En conclusion, je suis d’avis que la créativité permet de développer de nouvelles stratégies. Il faut oser et innover. L’implantation du modèle participatif au niveau de la gestion est également une recommandation intéressante pour la fonction publique. Je pense qu’en étant un gestionnaire à l’écoute, en ayant une approche humaniste, en étant centré sur les besoins, il est possible de combler son personnel. Qui dit être bien dans son milieu, dit meilleure performance, dit atteindre de meilleurs résultats… Parmi les solutions identifiées, le développement de mesure de conciliation travail-famille est une voie prometteuse.
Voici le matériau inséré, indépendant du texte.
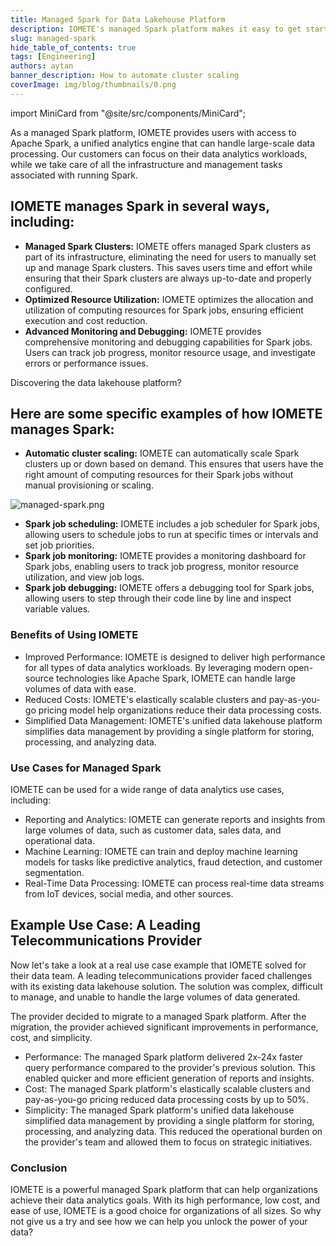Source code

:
 ```yaml
---
title: Managed Spark for Data Lakehouse Platform
description: IOMETE's managed Spark platform makes it easy to get started with data analytics, with high performance, low costs, and simplified data management
slug: managed-spark
hide_table_of_contents: true
tags: [Engineering]
authors: aytan
banner_description: How to automate cluster scaling
coverImage: img/blog/thumbnails/0.png
---
```


import MiniCard from "@site/src/components/MiniCard";

As a managed Spark platform, IOMETE provides users with access to Apache Spark, a unified analytics engine that can handle large-scale data processing. Our customers can focus on their data analytics workloads, while we take care of all the infrastructure and management tasks associated with running Spark.

<!-- truncate -->

## IOMETE manages Spark in several ways, including:

- **Managed Spark Clusters:** IOMETE offers managed Spark clusters as part of its infrastructure, eliminating the need for users to manually set up and manage Spark clusters. This saves users time and effort while ensuring that their Spark clusters are always up-to-date and properly configured.
- **Optimized Resource Utilization:** IOMETE optimizes the allocation and utilization of computing resources for Spark jobs, ensuring efficient execution and cost reduction.
- **Advanced Monitoring and Debugging:** IOMETE provides comprehensive monitoring and debugging capabilities for Spark jobs. Users can track job progress, monitor resource usage, and investigate errors or performance issues.

<MiniCard link="https://sandbox.iomete.com/auth/realms/iomete/protocol/openid-connect/registrations?client_id=app&response_type=code&scope=openid&redirect_uri=http://sandbox.iomete.com" linkName="Try Sandbox">Discovering the data lakehouse platform?</MiniCard>

## Here are some specific examples of how IOMETE manages Spark:

- **Automatic cluster scaling:** IOMETE can automatically scale Spark clusters up or down based on demand. This ensures that users have the right amount of computing resources for their Spark jobs without manual provisioning or scaling.

![managed-spark.png](/img/blog/2023-10-08-managed-spark/managed-spark.png)

- **Spark job scheduling:** IOMETE includes a job scheduler for Spark jobs, allowing users to schedule jobs to run at specific times or intervals and set job priorities.
- **Spark job monitoring:** IOMETE provides a monitoring dashboard for Spark jobs, enabling users to track job progress, monitor resource utilization, and view job logs.
- **Spark job debugging:** IOMETE offers a debugging tool for Spark jobs, allowing users to step through their code line by line and inspect variable values.

### Benefits of Using IOMETE

- Improved Performance: IOMETE is designed to deliver high performance for all types of data analytics workloads. By leveraging modern open-source technologies like Apache Spark, IOMETE can handle large volumes of data with ease.
- Reduced Costs: IOMETE's elastically scalable clusters and pay-as-you-go pricing model help organizations reduce their data processing costs.
- Simplified Data Management: IOMETE's unified data lakehouse platform simplifies data management by providing a single platform for storing, processing, and analyzing data.

### Use Cases for Managed Spark

IOMETE can be used for a wide range of data analytics use cases, including:

- Reporting and Analytics: IOMETE can generate reports and insights from large volumes of data, such as customer data, sales data, and operational data.
- Machine Learning: IOMETE can train and deploy machine learning models for tasks like predictive analytics, fraud detection, and customer segmentation.
- Real-Time Data Processing: IOMETE can process real-time data streams from IoT devices, social media, and other sources.

## Example Use Case: A Leading Telecommunications Provider

Now let's take a look at a real use case example that IOMETE solved for their data team. A leading telecommunications provider faced challenges with its existing data lakehouse solution. The solution was complex, difficult to manage, and unable to handle the large volumes of data generated.

The provider decided to migrate to a managed Spark platform. After the migration, the provider achieved significant improvements in performance, cost, and simplicity.

- Performance: The managed Spark platform delivered 2x-24x faster query performance compared to the provider's previous solution. This enabled quicker and more efficient generation of reports and insights.
- Cost: The managed Spark platform's elastically scalable clusters and pay-as-you-go pricing reduced data processing costs by up to 50%.
- Simplicity: The managed Spark platform's unified data lakehouse simplified data management by providing a single platform for storing, processing, and analyzing data. This reduced the operational burden on the provider's team and allowed them to focus on strategic initiatives.

### Conclusion

IOMETE is a powerful managed Spark platform that can help organizations achieve their data analytics goals. With its high performance, low cost, and ease of use, IOMETE is a good choice for organizations of all sizes. So why not give us a try and see how we can help you unlock the power of your data?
Il faut être flexible et s’adapter aux nouvelles réalités de la relève. Il faut avoir une approche « client » dans la gestion du personnel, c'est-à-dire être centré sur les besoins de ses employés si l’on souhaite qu’ils soient satisfaits et qu’ils demeurent fidèles. Il faut « faire autrement, agir différemment »!
Isabelle Rouleau-Danis
Groupe du jeudi matin
ENP-7505
[1] MERCIER, J. (2002). L’administrateur publique, de l’école classique au nouveau management public, Québec, Presses de l’Université Laval, p. 365.